> _What is expected_: Below are records; the lines starting at the one with "# gradual-dutch-auctions-Auctioneer WIP" and ending at the one with "- Editing the" must be reproduced exactly, both included. Pictures must not appear.

> _Dataset entries_:

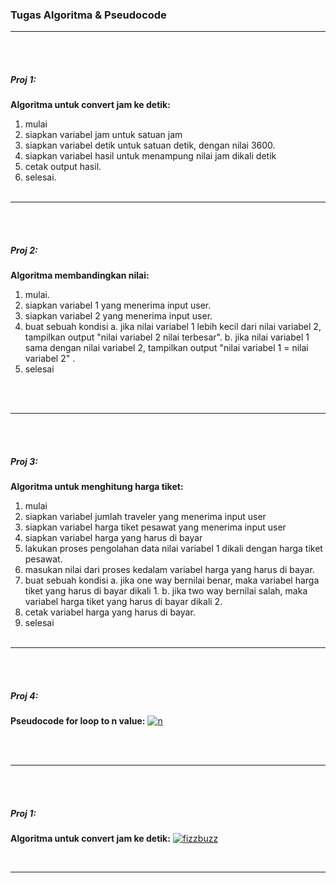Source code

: ### Tugas Algoritma & Pseudocode

---

<br><br>

##### Proj 1:

**Algoritma untuk convert jam ke detik:**

1. mulai
2. siapkan variabel jam untuk satuan jam
3. siapkan variabel detik untuk satuan detik, dengan nilai 3600.
4. siapkan variabel hasil untuk menampung nilai jam dikali detik
5. cetak output hasil.
6. selesai.
   <br><br>

---

<br><br>

##### Proj 2:

**Algoritma membandingkan nilai:**

1. mulai.
2. siapkan variabel 1 yang menerima input user.
3. siapkan variabel 2 yang menerima input user.
4. buat sebuah kondisi
   a. jika nilai variabel 1 lebih kecil dari nilai variabel 2, tampilkan output "nilai variabel 2 nilai terbesar".
   b. jika nilai variabel 1 sama dengan nilai variabel 2, tampilkan output "nilai variabel 1 = nilai variabel 2" .
5. selesai

<br><br>

---

<br><br>

##### Proj 3:

**Algoritma untuk menghitung harga tiket:**

1. mulai
2. siapkan variabel jumlah traveler yang menerima input user
3. siapkan variabel harga tiket pesawat yang menerima input user
4. siapkan variabel harga yang harus di bayar
5. lakukan proses pengolahan data nilai variabel 1 dikali dengan harga tiket pesawat.
6. masukan nilai dari proses kedalam variabel harga yang harus di bayar.
7. buat sebuah kondisi
   a. jika one way bernilai benar, maka variabel harga tiket yang harus di bayar dikali 1.
   b. jika two way bernilai salah, maka variabel harga tiket yang harus di bayar dikali 2.
8. cetak variabel harga yang harus di bayar.
9. selesai
   <br><br>

---

<br><br>

##### Proj 4:

**Pseudocode for loop to n value:**
[![n](<https://github.com/Dmaul0906/assets/blob/main/carbon%20(1).png?raw=true> "n")](<https://github.com/Dmaul0906/assets/blob/main/carbon%20(1).png?raw=true> "n")

<br><br>

---

<br><br>

##### Proj 1:

**Algoritma untuk convert jam ke detik:**
[![fizzbuzz](<https://github.com/Dmaul0906/assets/blob/main/carbon%20(2).png?raw=true> "fizzbuzz")](<https://github.com/Dmaul0906/assets/blob/main/carbon%20(2).png?raw=true> "fizzbuzz")

<br>

---
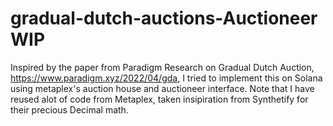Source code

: # gradual-dutch-auctions-Auctioneer WIP

Inspired by the paper from Paradigm Research on Gradual Dutch Auction,
  https://www.paradigm.xyz/2022/04/gda, I tried to implement this on Solana using metaplex's auction house and auctioneer interface.
 Note that I have reused alot of code from Metaplex, taken insipiration from Synthetify for their precious Decimal math.
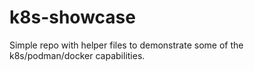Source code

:# k8s-showcase

Simple repo with helper files to demonstrate some of the k8s/podman/docker capabilities.
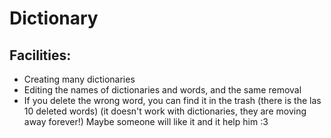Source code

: # Dictionary
## Facilities:
- Creating many dictionaries
- Editing the names of dictionaries and words, and the same removal
- If you delete the wrong word, you can find it in the trash (there is the las 10 deleted words) (it doesn't work with dictionaries, they are moving away forever!)
Maybe someone will like it and it help him :3
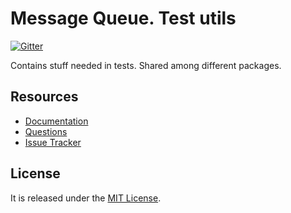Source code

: # Message Queue. Test utils

[![Gitter](https://badges.gitter.im/php-enqueue/Lobby.svg)](https://gitter.im/php-enqueue/Lobby)
 
Contains stuff needed in tests. Shared among different packages.  

## Resources

* [Documentation](https://github.com/php-enqueue/enqueue-dev/blob/master/docs/index.md)
* [Questions](https://gitter.im/php-enqueue/enqueue-dev)
* [Issue Tracker](https://github.com/php-enqueue/enqueue-dev/issues)

## License

It is released under the [MIT License](LICENSE).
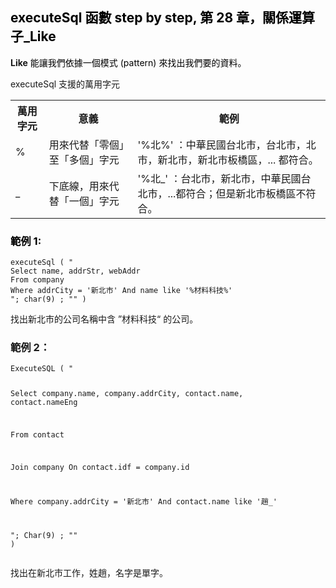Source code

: <h2 style="text-align: start;"><span style="color: rgb(0, 0, 0);">executeSql 函數 step by step, 第 28 章，關係運算子_Like</span></h2><p style="text-align: start;"><strong>Like</strong><span style="color: rgb(0, 0, 0);"> 能讓我們依據一個模式 (pattern) 來找出我們要的資料。</span></p><p style="text-align: start;">executeSql 支援的萬用字元</p><table style="width: auto; text-align: start;"><tbody><tr><th colspan="1" rowspan="1" width="auto">萬用字元</th><th colspan="1" rowspan="1" width="auto">意義</th><th colspan="1" rowspan="1" width="auto">範例</th></tr><tr><td colspan="1" rowspan="1" width="auto">%</td><td colspan="1" rowspan="1" width="auto">用來代替「零個」至「多個」字元</td><td colspan="1" rowspan="1" width="auto">'%北%' ：中華民國台北市，台北市，北市，新北市，新北市板橋區，... 都符合。</td></tr><tr><td colspan="1" rowspan="1" width="auto">_</td><td colspan="1" rowspan="1" width="auto">下底線，用來代替「一個」字元</td><td colspan="1" rowspan="1" width="auto">'%北_' ：台北市，新北市，中華民國台北市，...都符合；但是新北市板橋區不符合。</td></tr></tbody></table><h3 style="text-align: start;"><span style="color: rgb(0, 0, 0);">範例 1:</span></h3><pre><code >executeSql ( "
Select name, addrStr, webAddr 
From company 
Where addrCity = '新北市' And name like '%材料科技%'
"; char(9) ; "" )</code></pre><p>找出新北市的公司名稱中含 ”材料科技“ 的公司。</p><h3>範例 2：</h3><pre><code >ExecuteSQL ( "
Select company.name, company.addrCity, contact.name, contact.nameEng 
From contact 
Join company On contact.idf = company.id 
Where company.addrCity = '新北市' And contact.name like '趙_'
"; Char(9) ; "" )</code></pre><p>找出在新北市工作，姓趙，名字是單字。</p>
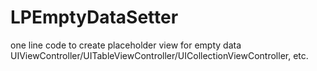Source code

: # LPEmptyDataSetter
one line code to create placeholder view for empty data UIViewController/UITableViewController/UICollectionViewController, etc.

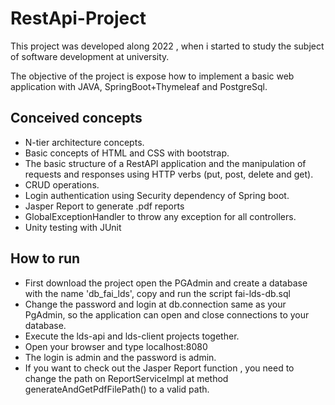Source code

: <h1> RestApi-Project </h1>
This project was developed along 2022 , when i started to study the subject of software development at university.

The objective of the project is expose how to implement a basic web application with JAVA, SpringBoot+Thymeleaf and PostgreSql.

<h2>Conceived concepts</h2>
<ul>
    <li>N-tier architecture concepts.</li>
    <li>Basic concepts of HTML and CSS with bootstrap.</li>
    <li>The basic structure of a RestAPI application and the manipulation of requests and responses using HTTP verbs (put, post, delete and get).</li>
    <li>CRUD operations.</li>
    <li>Login authentication using Security dependency of Spring boot.</li>
    <li>Jasper Report to generate .pdf reports</li>
    <li>GlobalExceptionHandler to throw any exception for all controllers.</li>
    <li>Unity testing with JUnit</li>
</ul>
<h2>How to run</h2>
<ul>
    <li>First download the project open the PGAdmin and create a database with the name 'db_fai_lds', copy and run the script fai-lds-db.sql</li>
    <li>Change the password and login at db.connection same as your PgAdmin, so the application can open and close connections to your database.</li>
    <li>Execute the lds-api and lds-client projects together.</li>
    <li>Open your browser and type localhost:8080 </li>
    <li>The login is admin and the password is admin.</li>
    <li>If you want to check out the Jasper Report function , you need to change the path on ReportServiceImpl at method generateAndGetPdfFilePath() to a valid path.      </li>
</ul>

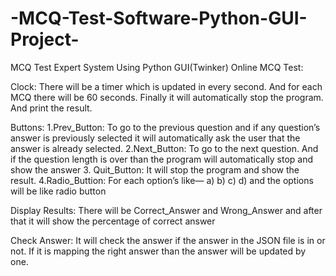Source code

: # -MCQ-Test-Software-Python-GUI-Project-
MCQ Test Expert System Using Python GUI(Twinker)
Online MCQ Test:


Clock:
There will be a timer which is updated in every second. And for each MCQ there will be 60 seconds. Finally it will automatically stop the program. And print the result.

Buttons:
1.Prev_Button:
To go to the previous question and if any question’s answer is previously selected it will automatically ask the user that the answer is already selected.
2.Next_Button: 
To go to the next question. And if the question length is over than the program will automatically stop and show the answer
3. Quit_Button:
It will stop the program and show the result.
4.Radio_Buttion: 
For each option’s like—
a)
b)
c)
d)
and the options will be like radio button


Display Results:
There will be Correct_Answer and Wrong_Answer and after that it will show the percentage of correct answer

Check Answer:
It will check the answer if the answer in the JSON file is in or not. If it is mapping the right answer than the answer will be updated by one.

> _Written response_:
: # gradual-dutch-auctions-Auctioneer WIP

Inspired by the paper from Paradigm Research on Gradual Dutch Auction,
  https://www.paradigm.xyz/2022/04/gda, I tried to implement this on Solana using metaplex's auction house and auctioneer interface.
 Note that I have reused alot of code from Metaplex, taken insipiration from Synthetify for their precious Decimal math.
Source code

:# k8s-showcase

Simple repo with helper files to demonstrate some of the k8s/podman/docker capabilities.
Source code

: # Dictionary
## Facilities:
- Creating many dictionaries
- Editing the names of dictionaries and words, and the same removal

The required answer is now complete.